The percentage of intact crown and the apical bud presence in the seedlings were both highly affected by altitude and aspect. The greater percentage of seedlings with damaged crowns and the lower apical bud presence were recorded in north-facing transects and the medium altitudinal zone (992–1024 m). This can be explained as the local population of red deer thrives mainly in the north-facing slopes, since these sites are the most isolated from human presence. This isolation favors deer movement and activity.

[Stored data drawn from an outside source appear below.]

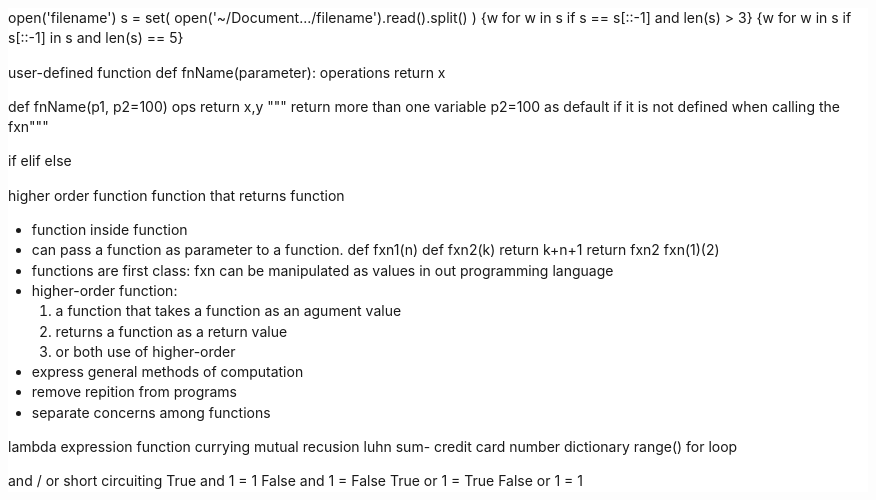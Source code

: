 open('filename')
s = set( open('~/Document.../filename').read().split() )
{w for w in s if s == s[::-1] and len(s) > 3}
{w for w in s if s[::-1] in s and len(s) == 5}

user-defined function
def fnName(parameter):
	operations
	return x

def fnName(p1, p2=100)
	ops
	return x,y
""" return more than one variable
p2=100 as default if it is not defined 
when calling the fxn"""

if 
elif
else

higher order function 
function that returns function
- function inside function
- can pass a function as parameter to a function.
def fxn1(n)
  def fxn2(k)
    return k+n+1
      return fxn2
fxn(1)(2)
- functions are first class: fxn can be manipulated as values in out programming language
- higher-order function: 
   1. a function that takes a function as an agument value 
   2. returns a function as a return value
   3. or both
use of higher-order
- express general methods of computation
- remove repition from programs
- separate concerns among functions



lambda expression
function currying
mutual recusion 
luhn sum- credit card number 
dictionary
range()
for loop

and / or short circuiting
True and 1 = 1
False and 1 = False
True or 1 = True
False or 1 = 1

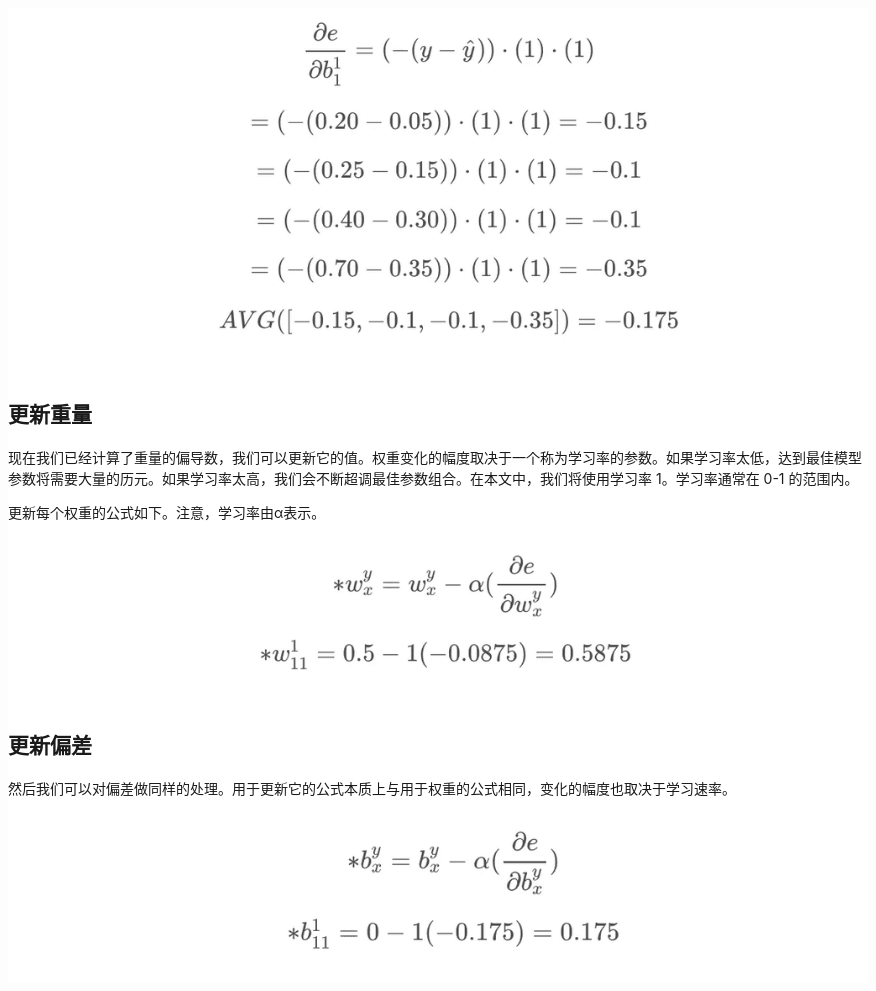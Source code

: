 ![](img/a2d9741395b7f3e89e1264ddbea0ee21.png)

## 更新重量

现在我们已经计算了重量的偏导数，我们可以更新它的值。权重变化的幅度取决于一个称为学习率的参数。如果学习率太低，达到最佳模型参数将需要大量的历元。如果学习率太高，我们会不断超调最佳参数组合。在本文中，我们将使用学习率 1。学习率通常在 0-1 的范围内。

更新每个权重的公式如下。注意，学习率由α表示。

![](img/6ea8c24a589e1e9704ee1e9b9e646be7.png)

## **更新偏差**

然后我们可以对偏差做同样的处理。用于更新它的公式本质上与用于权重的公式相同，变化的幅度也取决于学习速率。

![](img/46a83f880eb6a257d59908e87dea602e.png)
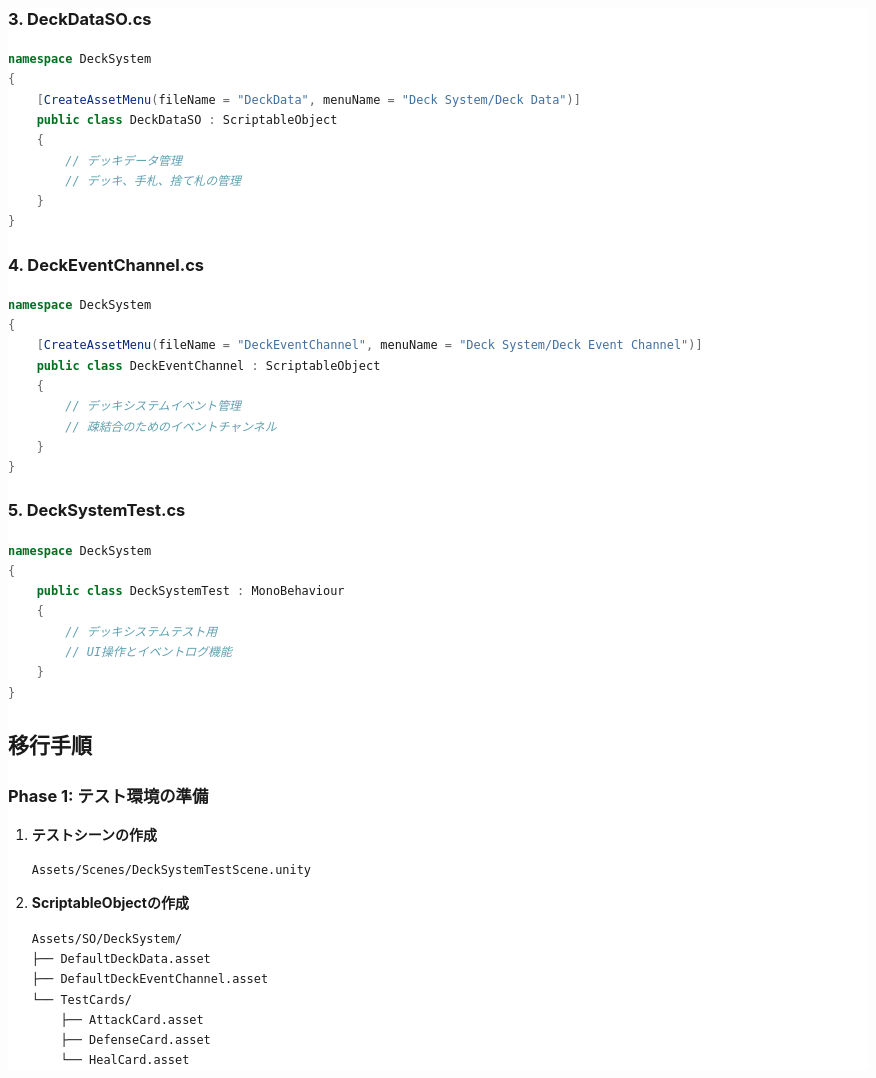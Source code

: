 ### 3. DeckDataSO.cs
```csharp
namespace DeckSystem
{
    [CreateAssetMenu(fileName = "DeckData", menuName = "Deck System/Deck Data")]
    public class DeckDataSO : ScriptableObject
    {
        // デッキデータ管理
        // デッキ、手札、捨て札の管理
    }
}
```

### 4. DeckEventChannel.cs
```csharp
namespace DeckSystem
{
    [CreateAssetMenu(fileName = "DeckEventChannel", menuName = "Deck System/Deck Event Channel")]
    public class DeckEventChannel : ScriptableObject
    {
        // デッキシステムイベント管理
        // 疎結合のためのイベントチャンネル
    }
}
```

### 5. DeckSystemTest.cs
```csharp
namespace DeckSystem
{
    public class DeckSystemTest : MonoBehaviour
    {
        // デッキシステムテスト用
        // UI操作とイベントログ機能
    }
}
```

## 移行手順

### Phase 1: テスト環境の準備

1. **テストシーンの作成**
   ```
   Assets/Scenes/DeckSystemTestScene.unity
   ```

2. **ScriptableObjectの作成**
   ```
   Assets/SO/DeckSystem/
   ├── DefaultDeckData.asset
   ├── DefaultDeckEventChannel.asset
   └── TestCards/
       ├── AttackCard.asset
       ├── DefenseCard.asset
       └── HealCard.asset
   ```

Taking into consideration the negative impact of the current climate change, as predicted by several scenarios, it is expected that many forest species could be at high risk from its negative impact [
56]. Under these changing environmental conditions, endemic species, such as the studied Greek fir, may not be able to adjust to these changes and adapt and may therefore be the first to go extinct [
3]. For example, the inability of the species to regenerate naturally after fire may lead to a secondary ecological succession to other (degraded) plant communities [
6]. Native forests may change in composition, and some species may be entirely eliminated over large areas as a result of climatic change. Conservation of genetic resources will be necessary to restore declining forests; even in a seed source that is not adapted to the plantation site, some seedlings will survive and grow remarkably well [
57].
The early establishment and abundance of shade-tolerant conifer species, as was (partly) done in Parnitha National Park, contrasts with traditional stand development models which need significant time for monitoring, evaluation, resource availability administration, and knowledge and might have long-term impacts on biodiversity, landscapes, and livelihoods [
24]. Recruitment following large-scale disturbance is assumed to take decades, if not centuries [
58]. Due to the lack of an official and universal approach on forest restoration, imposing principles and standards can increase the effectiveness of restoration processes across different ecosystems, locally or globally [
59]. Long-term reforestation success in areas which are highly vulnerable to climate change depends on using plant material with appropriate levels of genetic diversity [
60], with local or regional genetic variation, which ensures the survival and resilience of a planted forest [
24]. Collecting seeds from native trees belonging to different local provenances across the parent population is an excellent practice [
61,
62,
63] that ensures adequate genetic diversity determined by the size of the parental population [
63] and collection rules [
64]. However, it may be prudent to include some germplasm of the same species from a predicted “future climate”, namely, a region with a climate similar to that predicted for the area being restored [
59]. In addition, population size is probably one of the most important criteria, useful for indicating both genetic erosion and genetic pollution [
65] as well as being an essential element for future evolution [
66]. Trees opt to make rapid adaptive changes while maintaining a high level of genetic diversity within the population. Their genetic diversity along with the environmental conditions influence the result of combined evolutionary forces [
67].
Thus, the conservation of biodiversity within the National Park of Parnitha enforces the need for planting A. cephalonica seedlings. The findings of the study aspire to mitigate the risk of the important endemic Mediterranean fir A. cephalonica extinction. However, further research data are urgently needed to secure species conservation and sustainability from a long-term perspective.